What is a Kitchenette? Kitchenette vs Kitchen Explained


By Jana Freer

Jun 15, 2022

If you’re a renter looking at apartment listings, you may be wondering about the difference between kitchenettes and full-sized kitchens. What is a kitchenette? Is it big enough to prepare food in and store all your cooking essentials? Can you cook in a kitchenette? What appliances, if any, are in a kitchenette?

As you’ve probably guessed by the -ette at the end of the word, a kitchenette is a smaller version of a standard kitchen, and kitchenettes are usually set up primarily for functionality. That means you likely won’t find chef-quality appliances or expansive countertops in most of these compact kitchens. But, kitchenettes are ideal for fitting basic food-prep items into limited space.

Let’s dive into the differences between kitchenettes and full-sized kitchens so you can adequately evaluate apartment listings and decide if a particular rental meets your needs.

What is a Kitchenette?

A kitchenette is a miniature kitchen often found in a small apartment, studio, or room for rent. It is not necessarily defined by size but by what it contains.
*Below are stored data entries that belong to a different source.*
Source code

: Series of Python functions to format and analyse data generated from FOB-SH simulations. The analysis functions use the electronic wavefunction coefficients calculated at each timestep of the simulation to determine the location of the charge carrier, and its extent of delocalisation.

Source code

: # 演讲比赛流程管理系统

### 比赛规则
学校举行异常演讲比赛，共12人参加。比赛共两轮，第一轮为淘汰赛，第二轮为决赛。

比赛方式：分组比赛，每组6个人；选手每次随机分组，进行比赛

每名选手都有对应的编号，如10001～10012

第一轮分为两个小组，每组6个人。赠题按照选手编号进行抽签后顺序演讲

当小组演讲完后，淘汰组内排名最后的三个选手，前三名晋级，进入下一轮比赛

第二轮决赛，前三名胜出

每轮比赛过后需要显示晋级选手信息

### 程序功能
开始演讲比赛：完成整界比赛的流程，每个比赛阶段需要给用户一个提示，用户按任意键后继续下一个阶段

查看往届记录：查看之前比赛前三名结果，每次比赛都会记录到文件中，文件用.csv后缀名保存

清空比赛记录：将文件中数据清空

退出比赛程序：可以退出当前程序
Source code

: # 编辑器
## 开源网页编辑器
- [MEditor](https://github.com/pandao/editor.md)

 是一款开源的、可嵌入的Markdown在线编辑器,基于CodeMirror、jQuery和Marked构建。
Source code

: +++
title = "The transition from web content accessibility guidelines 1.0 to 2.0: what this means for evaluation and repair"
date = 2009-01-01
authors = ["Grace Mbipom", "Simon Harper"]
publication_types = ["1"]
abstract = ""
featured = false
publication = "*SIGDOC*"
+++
Kitchenettes usually have scaled-down versions of cooking areas, major appliances, sinks, and shelving. They’re typically set up as bare-bones kitchens to hold the basics like a coffee maker, mini-fridge, hot plate, toaster, and microwave.

What is the Difference Between a Kitchenette and a Kitchen?

A kitchenette is an option a builder or landlord decides on for a property or rental, over a standard kitchen, due to limited living space in an apartment, studio apartment, or room for rent. It may be pint-sized, but don’t conclude it will be a cramped area that doesn’t serve a good purpose.

Kitchenettes typically don’t contain as many square feet as regular kitchens and aren’t located in their own room (they’ll probably sit in a section of the rental adjacent to a living room or bedroom). Still, these mini kitchens are designed and laid out with function in mind.

A kitchenette generally has limited storage; think just a few shelves or cabinets to hold dry goods, pots and pans, and dishes and glassware. Compact kitchens won’t feature generous workspaces, and they might not have cabinets to tuck away trash and recycle cans.

Whereas standard kitchen designs reserve room for full-sized appliances like refrigerator and freezer combinations, you may not find these luxuries in a kitchenette. The typical compact kitchen doesn’t even house a dishwasher (but will usually have a tiny sink for hand washing).

What Appliances Go in a Kitchenette?

You’ll often see small versions of microwaves, refrigerators, freezers, and coffee makers in kitchenettes. Renters typically won’t find a full-sized range, but hot plates and toaster ovens take over cooking duties in many compact kitchens.

There are various appliances that may come with kitchenettes, but renters might have to supply their own. Always ask a landlord about exactly what you get with your monthly rent, including what appliances you have to use in a kitchenette.

Can You Cook in a Kitchenette?

Most kitchenettes provide a place to cook. If you see an apartment listing highlighting a ‘fully equipped kitchenette,’ you can likely assume it has some sort of small stove. But even if you have to prepare meals on an electric griddle or in a slow cooker, you have many options for breakfasts, lunches, and dinners.

Renters have found great success making pancakes, toast, oatmeal, hot sandwiches, rice dishes, pasta, and soups in countertop appliances. Some mini appliances also let you bake cakes, cookies, and breads.

The Bottom Line

Aside from “What is a kitchenette,” “What are the pros and cons of a kitchenette” is a top question that renters have. The bottom line is that a kitchenette may benefit you over a standard kitchen if you’re single, a college student, or always on the go. Kitchenettes also typically lower the cost of an apartment, which is important to know if you’re on a budget.

On the flip side, renters who like to cook gourmet meals and entertain might not find a kitchenette adequate. The lack of full-sized appliances, tool storage, and food prep space can mean you’ll be ordering takeout more than you would if you rented a place with a standard kitchen. Additionally, traditional kitchens may have much-needed seating areas like places for a dining table or bar chairs.